Paperwork makes life difficult for American-born kids of migrants who return to Mexico
American-citizen kids of migrant parents don’t have access to basic services in Mexico.
It’s an increasingly common problem: lack of papers, but on the other side of the border.
Migrants who first crossed into the United States to work and had kids during their stay before returning to Mexico find it challenging to get access to basic services for their American children, reports Adriana Gomez Licon for the Associated Press.
As a result of Mexican and U.S. bureaucracies, these children of undocumented workers cannot register for school or sign up for health care at public hospitals that provide medicines.
“They won’t give me my kids’ grades. I won’t be able to take them to a doctor,” Rogelio Hernandez, one of these migrant parents who came back to Mexico, told the AP.

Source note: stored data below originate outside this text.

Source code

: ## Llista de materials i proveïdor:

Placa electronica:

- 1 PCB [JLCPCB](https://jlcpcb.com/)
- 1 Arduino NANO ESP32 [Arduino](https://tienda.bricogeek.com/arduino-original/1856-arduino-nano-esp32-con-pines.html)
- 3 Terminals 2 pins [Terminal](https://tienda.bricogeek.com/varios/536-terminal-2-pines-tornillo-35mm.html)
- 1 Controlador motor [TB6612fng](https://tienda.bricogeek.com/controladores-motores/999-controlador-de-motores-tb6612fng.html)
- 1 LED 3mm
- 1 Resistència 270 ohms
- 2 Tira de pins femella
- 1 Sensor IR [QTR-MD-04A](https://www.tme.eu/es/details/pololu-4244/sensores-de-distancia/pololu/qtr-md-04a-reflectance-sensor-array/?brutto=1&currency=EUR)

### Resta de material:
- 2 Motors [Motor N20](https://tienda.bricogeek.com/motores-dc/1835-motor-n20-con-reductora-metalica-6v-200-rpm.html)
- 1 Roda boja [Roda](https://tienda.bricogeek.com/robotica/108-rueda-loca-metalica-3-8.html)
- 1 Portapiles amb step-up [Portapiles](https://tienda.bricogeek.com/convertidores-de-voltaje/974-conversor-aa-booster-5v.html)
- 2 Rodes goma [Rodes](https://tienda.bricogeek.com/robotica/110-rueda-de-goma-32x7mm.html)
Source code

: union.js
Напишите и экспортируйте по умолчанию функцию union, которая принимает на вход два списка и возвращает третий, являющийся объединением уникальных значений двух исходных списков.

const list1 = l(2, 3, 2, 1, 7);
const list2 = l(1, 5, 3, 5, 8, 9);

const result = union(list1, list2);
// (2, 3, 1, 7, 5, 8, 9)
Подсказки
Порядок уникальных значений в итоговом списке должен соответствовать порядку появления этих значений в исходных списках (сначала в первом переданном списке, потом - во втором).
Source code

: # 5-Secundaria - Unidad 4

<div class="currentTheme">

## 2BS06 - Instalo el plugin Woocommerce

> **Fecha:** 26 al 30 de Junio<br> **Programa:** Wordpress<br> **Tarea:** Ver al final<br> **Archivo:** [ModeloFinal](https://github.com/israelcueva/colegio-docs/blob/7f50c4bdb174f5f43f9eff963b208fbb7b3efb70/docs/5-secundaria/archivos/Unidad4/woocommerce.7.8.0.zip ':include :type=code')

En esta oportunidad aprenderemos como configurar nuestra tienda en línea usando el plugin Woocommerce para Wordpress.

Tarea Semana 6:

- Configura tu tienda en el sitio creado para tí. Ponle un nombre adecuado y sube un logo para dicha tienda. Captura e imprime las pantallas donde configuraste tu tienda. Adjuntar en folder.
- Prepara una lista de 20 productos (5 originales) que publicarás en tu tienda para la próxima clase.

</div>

The Mexican government requires any official document from another country to be certified inside that country with an “apostille” seal and then translated into Spanish by a certified translator in Mexico.
This is becoming a growing problem in Mexico where thousands of migrants are returning due to tougher immigration laws and the poor state of the US economy.
According to the Pew Hispanic Center, more than 300,000 U.S.-born children have been brought to Mexico since 2005 out of a total of 1.4 million people who moved back from the United States during that period.
Mexico’s health officials state that they offer a temporary health care plan for U.S. citizen children. The education department spokesman also said that each Mexican state can temporarily waive requirements and let children into school despite the lack of official paperwork.
In Washington, Janet Napolitano, Secretary of Homeland Security said that the U.S. government worries about these American-born kids of migrants and what’s happening to them.